How to complete this task: In the records that follow, show each line where the word "compare" is present.

Collected data:
━━━━━━
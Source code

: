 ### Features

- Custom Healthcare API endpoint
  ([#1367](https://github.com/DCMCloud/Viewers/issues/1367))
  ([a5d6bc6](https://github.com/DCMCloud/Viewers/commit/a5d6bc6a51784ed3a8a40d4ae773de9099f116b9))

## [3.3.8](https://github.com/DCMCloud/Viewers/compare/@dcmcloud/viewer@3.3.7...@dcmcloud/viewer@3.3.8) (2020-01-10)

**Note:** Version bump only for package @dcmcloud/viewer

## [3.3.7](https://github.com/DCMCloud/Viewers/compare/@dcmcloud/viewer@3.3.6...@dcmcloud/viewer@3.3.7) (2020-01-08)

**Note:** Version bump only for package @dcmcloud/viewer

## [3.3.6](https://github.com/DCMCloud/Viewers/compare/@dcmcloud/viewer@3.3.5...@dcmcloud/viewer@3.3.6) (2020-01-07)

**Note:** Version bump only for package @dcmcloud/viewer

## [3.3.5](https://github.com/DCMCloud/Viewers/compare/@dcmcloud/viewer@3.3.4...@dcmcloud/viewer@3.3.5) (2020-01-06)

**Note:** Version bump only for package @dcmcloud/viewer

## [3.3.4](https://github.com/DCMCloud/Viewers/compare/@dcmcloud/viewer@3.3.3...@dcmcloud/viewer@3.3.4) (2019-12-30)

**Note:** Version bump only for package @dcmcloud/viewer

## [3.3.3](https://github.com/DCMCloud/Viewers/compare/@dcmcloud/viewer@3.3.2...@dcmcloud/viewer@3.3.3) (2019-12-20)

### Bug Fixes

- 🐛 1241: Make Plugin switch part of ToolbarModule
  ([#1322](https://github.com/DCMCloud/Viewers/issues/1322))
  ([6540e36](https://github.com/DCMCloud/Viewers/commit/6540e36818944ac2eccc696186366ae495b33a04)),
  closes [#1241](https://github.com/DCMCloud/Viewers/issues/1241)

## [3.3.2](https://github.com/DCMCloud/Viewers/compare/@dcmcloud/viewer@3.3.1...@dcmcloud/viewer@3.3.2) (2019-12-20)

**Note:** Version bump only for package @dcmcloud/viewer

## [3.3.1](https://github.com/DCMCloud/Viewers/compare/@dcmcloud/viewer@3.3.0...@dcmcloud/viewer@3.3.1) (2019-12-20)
━━━━━━
Finished task:
## [3.3.8](https://github.com/DCMCloud/Viewers/compare/@dcmcloud/viewer@3.3.7...@dcmcloud/viewer@3.3.8) (2020-01-10)
## [3.3.7](https://github.com/DCMCloud/Viewers/compare/@dcmcloud/viewer@3.3.6...@dcmcloud/viewer@3.3.7) (2020-01-08)
## [3.3.6](https://github.com/DCMCloud/Viewers/compare/@dcmcloud/viewer@3.3.5...@dcmcloud/viewer@3.3.6) (2020-01-07)
## [3.3.5](https://github.com/DCMCloud/Viewers/compare/@dcmcloud/viewer@3.3.4...@dcmcloud/viewer@3.3.5) (2020-01-06)
## [3.3.4](https://github.com/DCMCloud/Viewers/compare/@dcmcloud/viewer@3.3.3...@dcmcloud/viewer@3.3.4) (2019-12-30)
## [3.3.3](https://github.com/DCMCloud/Viewers/compare/@dcmcloud/viewer@3.3.2...@dcmcloud/viewer@3.3.3) (2019-12-20)
## [3.3.2](https://github.com/DCMCloud/Viewers/compare/@dcmcloud/viewer@3.3.1...@dcmcloud/viewer@3.3.2) (2019-12-20)
## [3.3.1](https://github.com/DCMCloud/Viewers/compare/@dcmcloud/viewer@3.3.0...@dcmcloud/viewer@3.3.1) (2019-12-20)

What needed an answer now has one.